• [Task brief] Return all lines of the records that contain the word "arguments".
----- Records for this exercise -----
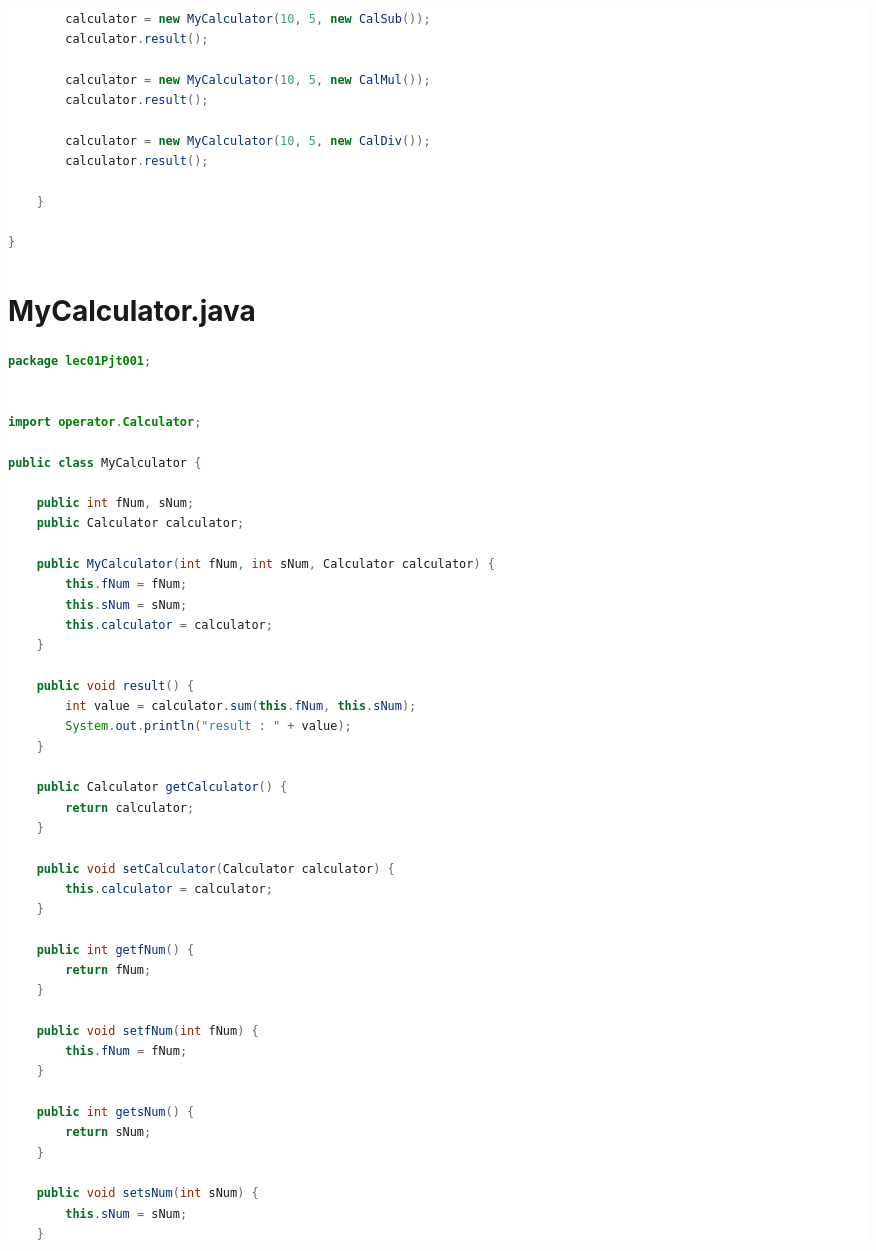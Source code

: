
 ```java
		calculator = new MyCalculator(10, 5, new CalSub());
		calculator.result();

		calculator = new MyCalculator(10, 5, new CalMul());
		calculator.result();

		calculator = new MyCalculator(10, 5, new CalDiv());
		calculator.result();

	}

}
```

# MyCalculator.java

```java
package lec01Pjt001;


import operator.Calculator;

public class MyCalculator {

	public int fNum, sNum;
	public Calculator calculator;
	
	public MyCalculator(int fNum, int sNum, Calculator calculator) {
		this.fNum = fNum;
		this.sNum = sNum;
		this.calculator = calculator;
	}
	
	public void result() {
		int value = calculator.sum(this.fNum, this.sNum);
		System.out.println("result : " + value);
	}

	public Calculator getCalculator() {
		return calculator;
	}

	public void setCalculator(Calculator calculator) {
		this.calculator = calculator;
	}

	public int getfNum() {
		return fNum;
	}

	public void setfNum(int fNum) {
		this.fNum = fNum;
	}

	public int getsNum() {
		return sNum;
	}

	public void setsNum(int sNum) {
		this.sNum = sNum;
	}

```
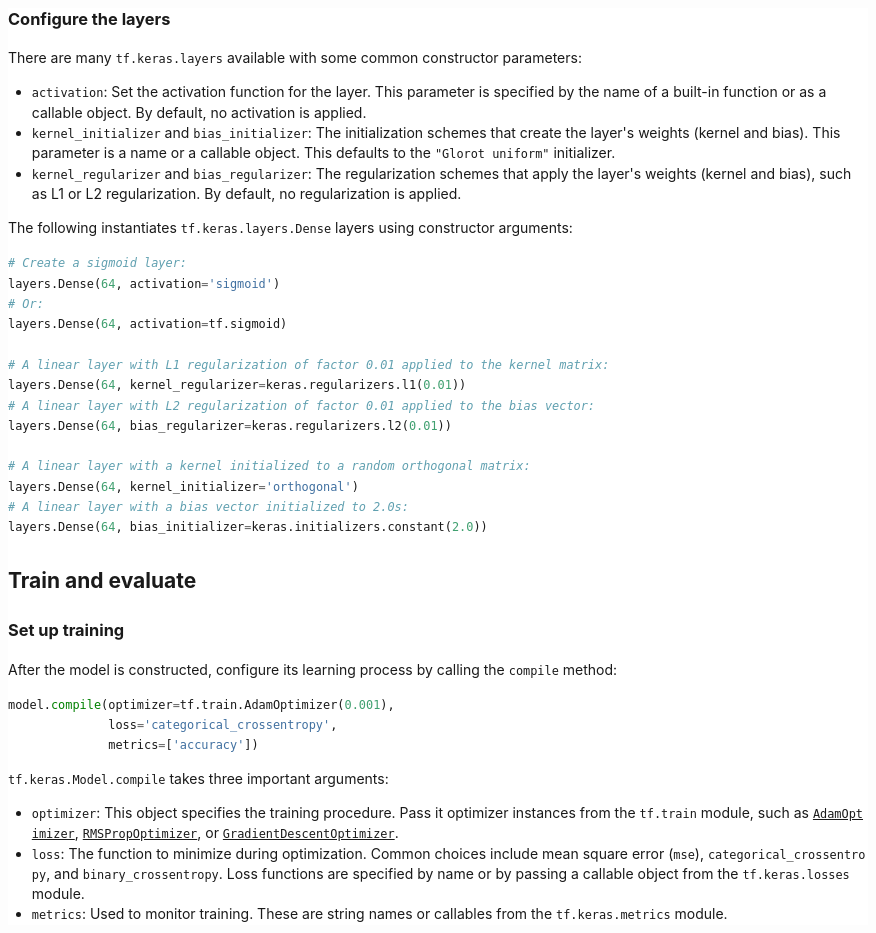 ### Configure the layers

There are many `tf.keras.layers` available with some common constructor parameters:

* `activation`: Set the activation function for the layer. This parameter is specified by the name of a built-in function or as a callable object. By default, no activation is applied.
* `kernel_initializer` and `bias_initializer`: The initialization schemes that create the layer's weights (kernel and bias). This parameter is a name or a callable object. This defaults to the `"Glorot uniform"` initializer.
* `kernel_regularizer` and `bias_regularizer`: The regularization schemes that apply the layer's weights (kernel and bias), such as L1 or L2 regularization. By default, no regularization is applied.

The following instantiates `tf.keras.layers.Dense` layers using constructor arguments:

```python
# Create a sigmoid layer:
layers.Dense(64, activation='sigmoid')
# Or:
layers.Dense(64, activation=tf.sigmoid)

# A linear layer with L1 regularization of factor 0.01 applied to the kernel matrix:
layers.Dense(64, kernel_regularizer=keras.regularizers.l1(0.01))
# A linear layer with L2 regularization of factor 0.01 applied to the bias vector:
layers.Dense(64, bias_regularizer=keras.regularizers.l2(0.01))

# A linear layer with a kernel initialized to a random orthogonal matrix:
layers.Dense(64, kernel_initializer='orthogonal')
# A linear layer with a bias vector initialized to 2.0s:
layers.Dense(64, bias_initializer=keras.initializers.constant(2.0))
```

## Train and evaluate

### Set up training

After the model is constructed, configure its learning process by calling the `compile` method:

```python
model.compile(optimizer=tf.train.AdamOptimizer(0.001),
              loss='categorical_crossentropy',
              metrics=['accuracy'])
```

`tf.keras.Model.compile` takes three important arguments:

* `optimizer`: This object specifies the training procedure. Pass it optimizer instances from the `tf.train` module, such as [`AdamOptimizer`](/api_docs/python/tf/train/AdamOptimizer), [`RMSPropOptimizer`](/api_docs/python/tf/train/RMSPropOptimizer), or [`GradientDescentOptimizer`](/api_docs/python/tf/train/GradientDescentOptimizer).
* `loss`: The function to minimize during optimization. Common choices include mean square error (`mse`), `categorical_crossentropy`, and `binary_crossentropy`. Loss functions are specified by name or by passing a callable object from the `tf.keras.losses` module.
* `metrics`: Used to monitor training. These are string names or callables from the `tf.keras.metrics` module.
-----
• [Exercise result]
The following instantiates `tf.keras.layers.Dense` layers using constructor arguments:
`tf.keras.Model.compile` takes three important arguments:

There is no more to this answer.